* _Assignment_: Please return every line below that contains the string "captação".

* _Document images with source code_:
__________
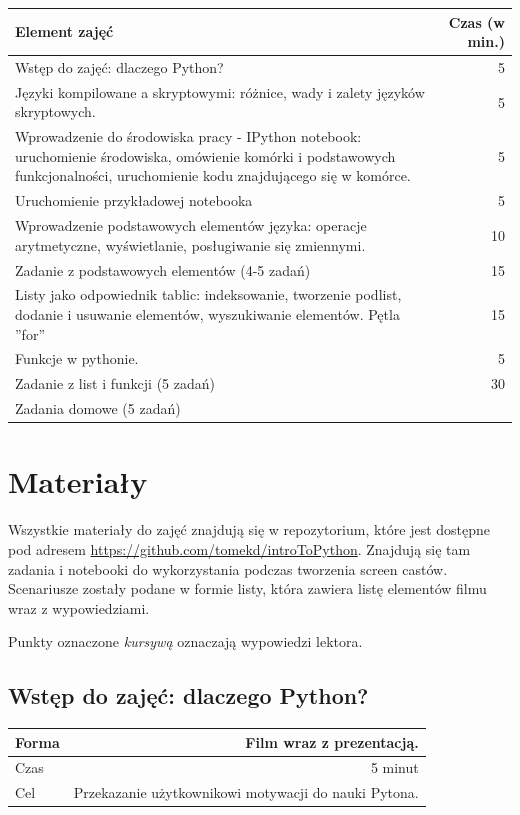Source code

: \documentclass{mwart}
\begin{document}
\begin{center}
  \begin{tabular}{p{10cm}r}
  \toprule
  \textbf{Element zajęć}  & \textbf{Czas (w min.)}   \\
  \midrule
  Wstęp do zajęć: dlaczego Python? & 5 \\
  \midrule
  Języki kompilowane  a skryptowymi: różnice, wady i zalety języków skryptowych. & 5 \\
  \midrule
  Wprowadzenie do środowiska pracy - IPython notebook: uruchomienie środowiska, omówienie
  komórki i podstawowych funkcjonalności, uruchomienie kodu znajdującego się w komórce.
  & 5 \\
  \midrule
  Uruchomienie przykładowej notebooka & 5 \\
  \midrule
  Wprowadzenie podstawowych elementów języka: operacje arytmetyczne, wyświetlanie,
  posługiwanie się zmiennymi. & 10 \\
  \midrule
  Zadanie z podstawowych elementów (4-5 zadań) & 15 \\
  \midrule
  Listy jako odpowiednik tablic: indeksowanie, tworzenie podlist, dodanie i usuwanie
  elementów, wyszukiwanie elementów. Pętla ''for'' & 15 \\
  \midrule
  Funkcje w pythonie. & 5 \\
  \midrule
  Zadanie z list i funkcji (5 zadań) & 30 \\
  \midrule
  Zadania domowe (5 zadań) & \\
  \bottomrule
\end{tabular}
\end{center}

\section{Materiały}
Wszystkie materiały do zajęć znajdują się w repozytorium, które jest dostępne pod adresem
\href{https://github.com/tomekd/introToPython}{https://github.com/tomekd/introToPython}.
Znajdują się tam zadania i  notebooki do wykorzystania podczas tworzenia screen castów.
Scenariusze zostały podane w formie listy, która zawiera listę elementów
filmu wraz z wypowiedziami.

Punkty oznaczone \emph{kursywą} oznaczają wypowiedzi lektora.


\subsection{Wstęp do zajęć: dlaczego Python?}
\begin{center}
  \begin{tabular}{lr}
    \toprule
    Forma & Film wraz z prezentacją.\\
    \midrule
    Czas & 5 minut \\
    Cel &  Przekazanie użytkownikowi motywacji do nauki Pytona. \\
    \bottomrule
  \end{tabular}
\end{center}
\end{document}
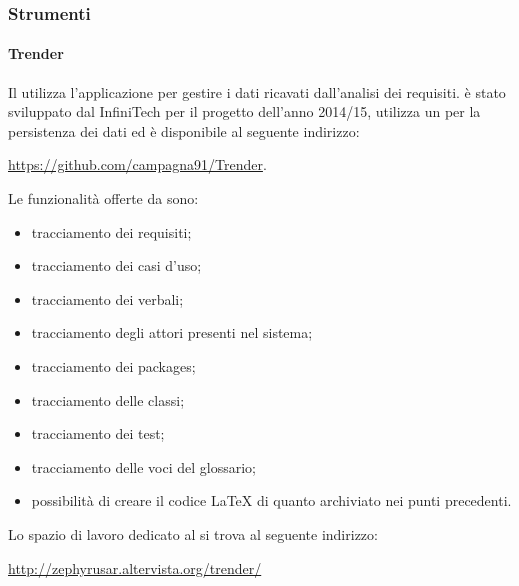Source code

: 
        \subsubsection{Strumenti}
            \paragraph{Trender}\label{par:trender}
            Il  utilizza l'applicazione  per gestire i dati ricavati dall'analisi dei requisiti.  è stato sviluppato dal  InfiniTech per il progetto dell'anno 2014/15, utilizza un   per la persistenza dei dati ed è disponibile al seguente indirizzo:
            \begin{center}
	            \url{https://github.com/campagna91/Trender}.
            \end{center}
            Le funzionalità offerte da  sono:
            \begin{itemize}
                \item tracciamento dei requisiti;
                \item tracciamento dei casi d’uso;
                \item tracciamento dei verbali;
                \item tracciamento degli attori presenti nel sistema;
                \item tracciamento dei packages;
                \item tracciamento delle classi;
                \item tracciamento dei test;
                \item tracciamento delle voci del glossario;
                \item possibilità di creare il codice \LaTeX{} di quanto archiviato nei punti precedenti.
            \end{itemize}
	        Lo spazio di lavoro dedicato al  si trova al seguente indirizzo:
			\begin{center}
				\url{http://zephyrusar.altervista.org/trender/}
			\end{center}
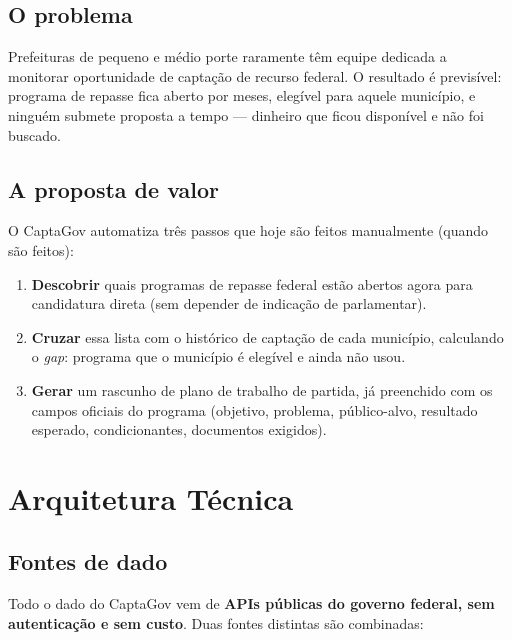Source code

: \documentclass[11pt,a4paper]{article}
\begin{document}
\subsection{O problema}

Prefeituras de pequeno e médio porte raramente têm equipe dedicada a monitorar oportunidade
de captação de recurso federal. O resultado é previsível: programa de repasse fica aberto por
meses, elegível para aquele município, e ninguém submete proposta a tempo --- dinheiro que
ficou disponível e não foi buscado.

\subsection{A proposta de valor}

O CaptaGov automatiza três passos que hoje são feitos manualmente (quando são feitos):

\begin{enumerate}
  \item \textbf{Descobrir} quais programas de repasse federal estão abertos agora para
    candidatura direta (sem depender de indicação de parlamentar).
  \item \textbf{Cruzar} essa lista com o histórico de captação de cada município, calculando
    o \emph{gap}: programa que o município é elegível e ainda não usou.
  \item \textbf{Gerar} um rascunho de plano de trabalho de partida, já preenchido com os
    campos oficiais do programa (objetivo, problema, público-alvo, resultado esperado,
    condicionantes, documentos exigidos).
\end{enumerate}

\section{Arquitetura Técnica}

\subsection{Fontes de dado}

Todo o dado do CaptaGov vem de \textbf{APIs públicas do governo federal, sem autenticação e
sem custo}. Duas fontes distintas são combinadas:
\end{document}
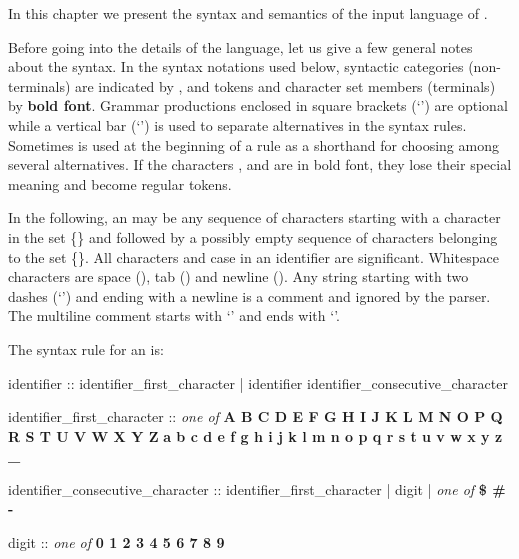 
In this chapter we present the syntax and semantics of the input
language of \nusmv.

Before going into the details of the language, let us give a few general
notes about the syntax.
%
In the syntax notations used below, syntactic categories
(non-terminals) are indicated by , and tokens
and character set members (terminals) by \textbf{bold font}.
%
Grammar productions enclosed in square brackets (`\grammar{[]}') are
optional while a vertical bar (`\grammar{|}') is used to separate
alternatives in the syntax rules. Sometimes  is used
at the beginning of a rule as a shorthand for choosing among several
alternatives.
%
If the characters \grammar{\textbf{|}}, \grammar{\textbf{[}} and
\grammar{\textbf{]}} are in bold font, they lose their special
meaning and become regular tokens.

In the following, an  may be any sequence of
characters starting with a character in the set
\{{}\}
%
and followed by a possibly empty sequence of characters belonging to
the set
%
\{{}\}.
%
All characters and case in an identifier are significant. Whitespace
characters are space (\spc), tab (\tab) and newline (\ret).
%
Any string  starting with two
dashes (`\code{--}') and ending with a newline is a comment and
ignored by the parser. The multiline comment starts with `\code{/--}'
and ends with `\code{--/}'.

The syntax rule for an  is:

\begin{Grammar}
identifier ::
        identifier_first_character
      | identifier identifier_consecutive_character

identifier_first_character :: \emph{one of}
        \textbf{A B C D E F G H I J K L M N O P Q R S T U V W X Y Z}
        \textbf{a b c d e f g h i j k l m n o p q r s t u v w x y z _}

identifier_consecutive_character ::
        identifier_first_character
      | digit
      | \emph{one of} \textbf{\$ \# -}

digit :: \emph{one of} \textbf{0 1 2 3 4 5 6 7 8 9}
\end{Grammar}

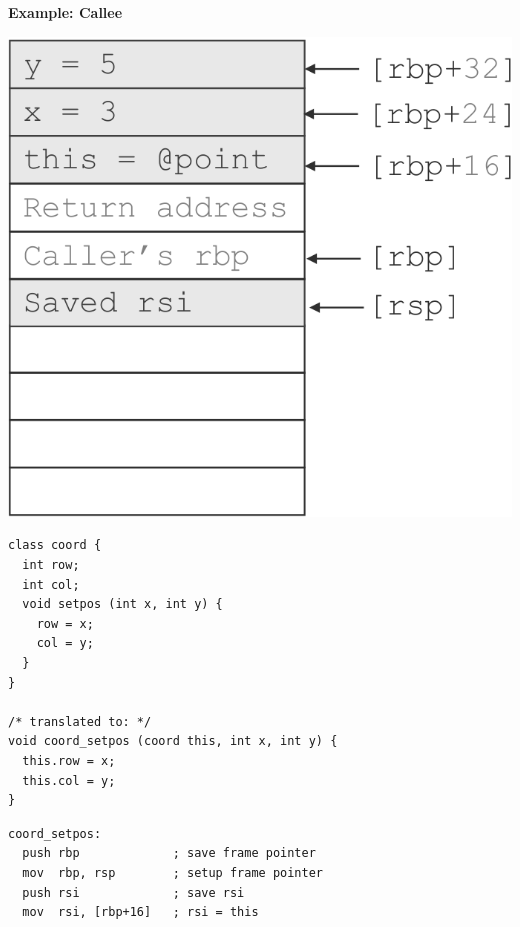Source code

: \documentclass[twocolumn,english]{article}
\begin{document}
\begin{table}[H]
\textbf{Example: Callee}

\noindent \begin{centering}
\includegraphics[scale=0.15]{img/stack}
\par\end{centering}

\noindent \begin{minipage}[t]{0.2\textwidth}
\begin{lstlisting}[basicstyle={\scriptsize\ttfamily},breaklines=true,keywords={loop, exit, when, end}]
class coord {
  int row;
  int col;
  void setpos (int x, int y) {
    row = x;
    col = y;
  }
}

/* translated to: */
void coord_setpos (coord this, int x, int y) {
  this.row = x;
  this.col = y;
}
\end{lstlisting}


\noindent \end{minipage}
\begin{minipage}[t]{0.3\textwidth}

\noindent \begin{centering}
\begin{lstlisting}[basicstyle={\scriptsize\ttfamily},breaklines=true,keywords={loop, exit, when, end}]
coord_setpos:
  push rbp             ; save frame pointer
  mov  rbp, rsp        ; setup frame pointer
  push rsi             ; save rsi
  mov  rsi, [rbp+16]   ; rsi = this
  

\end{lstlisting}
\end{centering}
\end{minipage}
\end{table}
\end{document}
__________
* _Solution for this problem_:
de captação de recurso federal. O resultado é previsível: programa de repasse fica aberto por
  \item \textbf{Cruzar} essa lista com o histórico de captação de cada município, calculando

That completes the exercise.